Live by The Sword. Die by the Sword!

Today, like most days, the first thing I do...umm....the second thing I do is look at my Blackberry to find Blawgletter's daily email and post. The email strategically sent so that it will arrive in my inbox in the top 10 of the reading batting order. Well done Barnett!

Today’s Blawgletter post tells us of yesterday's 9th Circuit decision in Ahanchian v. Xenon Pictures, Inc., 08-56667, slip op. at 18151-52 (9th Cir. Nov. 3, 2010). In that opnion, the Ninth Circuit took great pains to express considerable dislike for counsel's role in “goading” a district judge into “Kafkaesque” rulings.
The opinion, according to Blawgletter, held that “the district court abused its discretion in denying a request for more time and erred in granting summary judgment (and awarding almost $250,000 in attorney's fees!) against the plaintiff, who claimed to have authored skits that appeared a National Lampoon's TV show.” Of the opinion, Blawgletter observes:
“This sort of thing happens, on both sides of the docket. The offending lawyers may think that crossing the line into perfidy against the profession won't hurt them, at least not in the short term and possibly not ever. And that their client will pat them on the back for pulling out the brass knuckles. And, who knows, that maybe they'll get a reputation for hardball and thus win the fear of opponents and admiration of potential clients.
That stinks. We, lawyers and judges alike, have to police ourselves. And so Blawgletter sincerely thanks and earnestly congratulates the panel for letting the rest of us know that we have brothers at the bar who have sinned against us all.”
This commentator, as regular readers know, has seen more than his fare share of discovery battles – many reaching the litigation equivalent of nuclear warfare. In the first five years of my career alone I had the great honor to witness first hand dozens and dozens of trials, and all manner of lawyer styles. When I left public service to join my first law firm, I was surprised at the level of civility demonstrated by lawyers on both sides in those high-stakes cases. Are these lawyers being advocates for their clients, I thought? I soon learned that when you have a case, you dash to the courtroom as quickly as possible. Maybe that’s why I stayed with law firms for almost 20 years.  Discovery disputes not only get in the way, they signal weakness, and not just to the opposition. Judges (like those on the 9th Circuit) are just flat sick of aggressive discovery tactics targeted at delay and shifting focus from the facts. That is not to say that there are not genuine discovery disputes - there are. This commentator has assisted in countless disputes where one side or the other is hiding the ball. However, as Blawgletter observes, overzealous advocacy is far too common.
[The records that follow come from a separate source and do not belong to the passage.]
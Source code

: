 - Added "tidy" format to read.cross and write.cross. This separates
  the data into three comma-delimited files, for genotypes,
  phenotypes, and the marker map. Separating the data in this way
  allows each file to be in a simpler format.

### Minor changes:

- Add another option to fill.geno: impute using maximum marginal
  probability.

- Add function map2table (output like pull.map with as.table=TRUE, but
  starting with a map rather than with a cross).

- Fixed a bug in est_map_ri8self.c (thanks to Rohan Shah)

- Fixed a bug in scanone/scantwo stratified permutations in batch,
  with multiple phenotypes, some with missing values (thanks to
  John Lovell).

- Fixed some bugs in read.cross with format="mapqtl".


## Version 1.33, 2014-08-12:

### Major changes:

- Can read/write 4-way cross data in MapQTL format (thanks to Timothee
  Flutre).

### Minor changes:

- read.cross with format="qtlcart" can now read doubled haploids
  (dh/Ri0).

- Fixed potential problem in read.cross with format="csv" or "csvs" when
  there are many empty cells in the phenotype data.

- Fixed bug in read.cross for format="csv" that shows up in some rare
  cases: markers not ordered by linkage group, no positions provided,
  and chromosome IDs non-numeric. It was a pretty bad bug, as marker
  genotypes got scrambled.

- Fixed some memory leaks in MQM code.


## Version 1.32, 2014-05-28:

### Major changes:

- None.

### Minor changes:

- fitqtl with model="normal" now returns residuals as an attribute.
Unfortunately, eDiscovery is a fertile ground for these discovery disputes on a very large scale costing hundreds of thousands, sometimes millions of dollars to fight. If you find yourself in one of these battles, at least remember your ethical obligation (directly or, in my case indirectly) to be civil and professional. You never know, giving your opposition the benefit of the doubt may just bring rewards. I can tell you based on experience, it will with the Judge.  If you choose the sword, and it may well be unavoidable, make sure you’re willing to die by it.  Warfare is always a two way street.